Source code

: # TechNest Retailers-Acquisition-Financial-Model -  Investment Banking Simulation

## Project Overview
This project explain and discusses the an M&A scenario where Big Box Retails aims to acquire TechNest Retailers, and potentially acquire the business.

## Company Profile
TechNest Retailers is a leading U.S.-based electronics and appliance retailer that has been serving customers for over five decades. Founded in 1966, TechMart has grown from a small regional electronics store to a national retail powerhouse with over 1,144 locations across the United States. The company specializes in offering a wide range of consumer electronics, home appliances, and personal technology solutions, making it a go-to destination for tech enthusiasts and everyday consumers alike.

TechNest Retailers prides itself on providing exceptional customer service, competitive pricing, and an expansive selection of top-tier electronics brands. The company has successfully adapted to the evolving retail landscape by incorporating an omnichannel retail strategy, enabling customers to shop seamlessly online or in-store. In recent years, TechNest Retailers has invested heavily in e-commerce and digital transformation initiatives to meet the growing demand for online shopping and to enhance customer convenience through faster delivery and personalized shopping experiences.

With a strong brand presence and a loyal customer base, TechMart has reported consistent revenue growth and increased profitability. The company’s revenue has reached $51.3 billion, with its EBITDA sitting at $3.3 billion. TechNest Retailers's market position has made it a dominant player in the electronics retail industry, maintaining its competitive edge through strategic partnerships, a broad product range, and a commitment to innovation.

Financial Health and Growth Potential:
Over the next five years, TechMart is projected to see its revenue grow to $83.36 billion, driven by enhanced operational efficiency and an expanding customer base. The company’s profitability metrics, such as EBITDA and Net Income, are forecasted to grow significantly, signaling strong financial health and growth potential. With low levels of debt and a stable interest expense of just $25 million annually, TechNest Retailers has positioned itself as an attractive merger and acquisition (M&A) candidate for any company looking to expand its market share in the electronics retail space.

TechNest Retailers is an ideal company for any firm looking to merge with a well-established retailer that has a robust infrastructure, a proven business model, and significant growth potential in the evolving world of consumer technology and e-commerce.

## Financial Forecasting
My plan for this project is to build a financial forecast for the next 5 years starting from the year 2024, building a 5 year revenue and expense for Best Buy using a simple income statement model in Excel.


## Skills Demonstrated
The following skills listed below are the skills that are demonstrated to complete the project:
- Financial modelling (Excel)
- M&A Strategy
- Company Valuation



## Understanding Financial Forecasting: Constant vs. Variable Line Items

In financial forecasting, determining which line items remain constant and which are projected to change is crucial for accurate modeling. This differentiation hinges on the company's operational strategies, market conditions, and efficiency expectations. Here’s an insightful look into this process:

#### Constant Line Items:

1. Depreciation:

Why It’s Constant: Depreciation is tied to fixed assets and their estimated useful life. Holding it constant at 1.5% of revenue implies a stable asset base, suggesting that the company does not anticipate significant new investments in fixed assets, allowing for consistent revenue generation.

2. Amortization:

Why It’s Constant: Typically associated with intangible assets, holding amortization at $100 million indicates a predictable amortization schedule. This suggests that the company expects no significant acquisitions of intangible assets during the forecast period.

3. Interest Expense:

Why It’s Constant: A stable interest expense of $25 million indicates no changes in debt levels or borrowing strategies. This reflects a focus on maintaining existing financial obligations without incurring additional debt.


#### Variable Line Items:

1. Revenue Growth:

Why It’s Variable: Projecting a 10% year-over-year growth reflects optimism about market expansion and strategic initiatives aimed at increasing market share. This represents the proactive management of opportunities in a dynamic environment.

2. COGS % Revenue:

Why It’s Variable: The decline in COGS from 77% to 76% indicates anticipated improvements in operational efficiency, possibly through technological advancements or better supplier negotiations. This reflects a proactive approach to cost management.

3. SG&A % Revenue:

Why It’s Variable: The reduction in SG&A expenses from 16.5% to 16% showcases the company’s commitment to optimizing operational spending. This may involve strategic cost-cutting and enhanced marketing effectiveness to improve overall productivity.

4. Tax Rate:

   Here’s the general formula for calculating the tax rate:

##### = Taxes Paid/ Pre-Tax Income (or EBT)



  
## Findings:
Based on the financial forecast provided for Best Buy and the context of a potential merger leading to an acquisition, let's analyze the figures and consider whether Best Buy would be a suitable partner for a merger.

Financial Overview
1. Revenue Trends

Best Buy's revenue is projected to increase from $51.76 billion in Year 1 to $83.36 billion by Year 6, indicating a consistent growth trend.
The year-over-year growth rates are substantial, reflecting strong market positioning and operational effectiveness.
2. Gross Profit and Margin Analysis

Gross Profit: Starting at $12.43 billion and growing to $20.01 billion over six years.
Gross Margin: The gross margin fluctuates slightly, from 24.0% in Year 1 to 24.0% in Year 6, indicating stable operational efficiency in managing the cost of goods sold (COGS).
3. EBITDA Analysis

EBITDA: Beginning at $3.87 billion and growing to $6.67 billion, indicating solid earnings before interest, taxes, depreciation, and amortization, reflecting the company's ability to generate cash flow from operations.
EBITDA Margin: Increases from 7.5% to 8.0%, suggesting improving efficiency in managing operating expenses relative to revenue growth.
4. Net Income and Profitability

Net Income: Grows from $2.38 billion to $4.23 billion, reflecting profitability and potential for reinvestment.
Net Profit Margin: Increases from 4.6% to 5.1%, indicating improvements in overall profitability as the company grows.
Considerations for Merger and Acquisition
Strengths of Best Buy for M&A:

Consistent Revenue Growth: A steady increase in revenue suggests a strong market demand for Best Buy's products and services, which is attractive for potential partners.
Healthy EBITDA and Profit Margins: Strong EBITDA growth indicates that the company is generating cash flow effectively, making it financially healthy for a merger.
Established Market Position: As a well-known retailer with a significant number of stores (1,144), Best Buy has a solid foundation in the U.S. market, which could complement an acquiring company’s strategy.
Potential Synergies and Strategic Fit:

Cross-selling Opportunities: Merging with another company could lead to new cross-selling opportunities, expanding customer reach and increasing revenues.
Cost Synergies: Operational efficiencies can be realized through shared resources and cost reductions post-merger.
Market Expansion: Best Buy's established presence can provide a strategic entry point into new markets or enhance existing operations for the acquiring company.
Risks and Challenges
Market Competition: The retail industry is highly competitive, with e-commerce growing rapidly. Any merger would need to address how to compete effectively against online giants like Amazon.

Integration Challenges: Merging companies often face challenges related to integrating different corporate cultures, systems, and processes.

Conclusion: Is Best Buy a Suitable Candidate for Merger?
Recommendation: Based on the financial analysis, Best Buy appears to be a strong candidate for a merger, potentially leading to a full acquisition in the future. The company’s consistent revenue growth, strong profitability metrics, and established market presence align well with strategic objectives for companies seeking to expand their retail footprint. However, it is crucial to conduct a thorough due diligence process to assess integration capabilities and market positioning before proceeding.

### Work instruction
Could you copy every line in the records that holds "customers"?

### Result
TechNest Retailers is a leading U.S.-based electronics and appliance retailer that has been serving customers for over five decades. Founded in 1966, TechMart has grown from a small regional electronics store to a national retail powerhouse with over 1,144 locations across the United States. The company specializes in offering a wide range of consumer electronics, home appliances, and personal technology solutions, making it a go-to destination for tech enthusiasts and everyday consumers alike.
TechNest Retailers prides itself on providing exceptional customer service, competitive pricing, and an expansive selection of top-tier electronics brands. The company has successfully adapted to the evolving retail landscape by incorporating an omnichannel retail strategy, enabling customers to shop seamlessly online or in-store. In recent years, TechNest Retailers has invested heavily in e-commerce and digital transformation initiatives to meet the growing demand for online shopping and to enhance customer convenience through faster delivery and personalized shopping experiences.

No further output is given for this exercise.